Enquanto essas descobertas são sugestivas, os países podem ser tão diferentes de modos diversos que é muito dificil as vezes explicar todas essas possíveis diferenças. O que vou mostrar é algo em que estou trabalhando há um ano, que é tentar juntar todos os maiores conjuntos de dados que temos acesso como economistas, e eu vou tentar e retirar todas possíveis diferenças, na esperança de romper esta relação. Só para resumir, não importa o quanto tente, não consigo rompê-la. Vou mostrar como vocês podem fazer.

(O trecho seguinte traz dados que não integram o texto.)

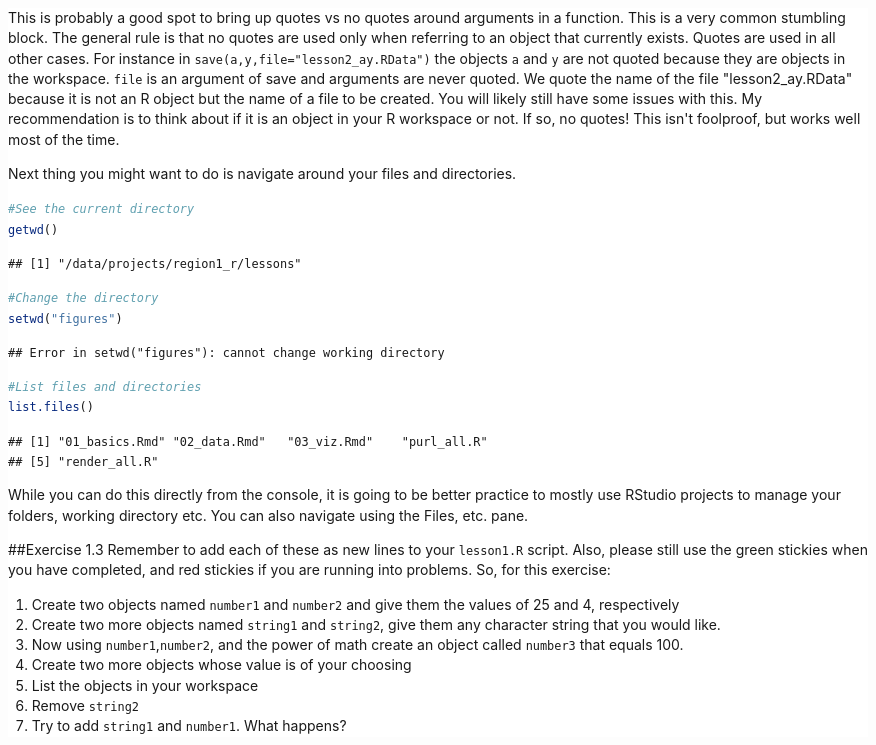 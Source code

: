 This is probably a good spot to bring up quotes vs no quotes around arguments in a function.  This is a very common stumbling block.  The general rule is that no quotes are used only when referring to an object that currently exists.  Quotes are used in all other cases.  For instance in `save(a,y,file="lesson2_ay.RData")` the objects `a` and `y` are not quoted because they are objects in the workspace.  `file` is an argument of save and arguments are never quoted.  We quote the name of the file "lesson2_ay.RData" because it is not an R object but the name of a file to be created.  You will likely still have some issues with this.  My recommendation is to think about if it is an object in your R workspace or not.  If so, no quotes! This isn't foolproof, but works well most of the time.

Next thing you might want to do is navigate around your files and directories.


```r
#See the current directory
getwd()
```

```
## [1] "/data/projects/region1_r/lessons"
```

```r
#Change the directory
setwd("figures")
```

```
## Error in setwd("figures"): cannot change working directory
```

```r
#List files and directories
list.files()
```

```
## [1] "01_basics.Rmd" "02_data.Rmd"   "03_viz.Rmd"    "purl_all.R"   
## [5] "render_all.R"
```

While you can do this directly from the console, it is going to be better practice to mostly use RStudio projects to manage your folders, working directory etc.  You can also navigate using the Files, etc. pane. 

##Exercise 1.3
Remember to add each of these as new lines to your `lesson1.R` script.  Also, please still use the green stickies when you have completed, and red stickies if you are running into problems. So, for this exercise:

1. Create two objects named `number1` and `number2` and give them the values of 25 and 4, respectively 
2. Create two more objects named `string1` and `string2`, give them any character string that you would like. 
3. Now using `number1`,`number2`, and the power of math create an object called `number3` that equals 100.
4. Create two more objects whose value is of your choosing
5. List the objects in your workspace
6. Remove `string2`
10. Try to add `string1` and `number1`.  What happens?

Uma maneira de imaginar isso é juntar um grande número de conjuntos de dados pelo mundo. Por exemplo, há esta pesquisa de sáude, [envelhecimento] e aposentadoria na Europa. Destes dados se aprende que as famílias europeias aposentadas são extremamente pacientes com o pesquisador. (Risos)

Imagine sendo um aposentado chefe de família na Bélgica e alguém chega a sua porta. "Por favor, o senhor se importa se eu folhear a sua carteira de ações? Por um acaso sabe quanto vale sua casa? Se importa de me dizer? O senhor tem um corredor de mais de 10 m de comprimento? Se sim, se importa que eu meça quanto tempo leva para atravessá-lo? Se importa de apertar o máximo que pode este aparelho com sua mão dominante, para que eu possa medir sua força? Que tal assoprar este tubo para medir sua capacidade pulmonar?" A pesquisa leva um dia. (Risos)

Combine isso com a Pesquisa Demográfica e de Saúde coletada pela USAID em países em desenvolvimento na Africa, por exemplo, a qual pode ir até mesmo à medição direta da condição positiva do HIV das famílias vivendo, por exemplo, na Nigéria rural. Combine isso com a pesquisa da World Value Survey, que mede a opinião política e, ainda bem para mim, o comportamento em economizar de milhões de famílias em centenas de países no mundo.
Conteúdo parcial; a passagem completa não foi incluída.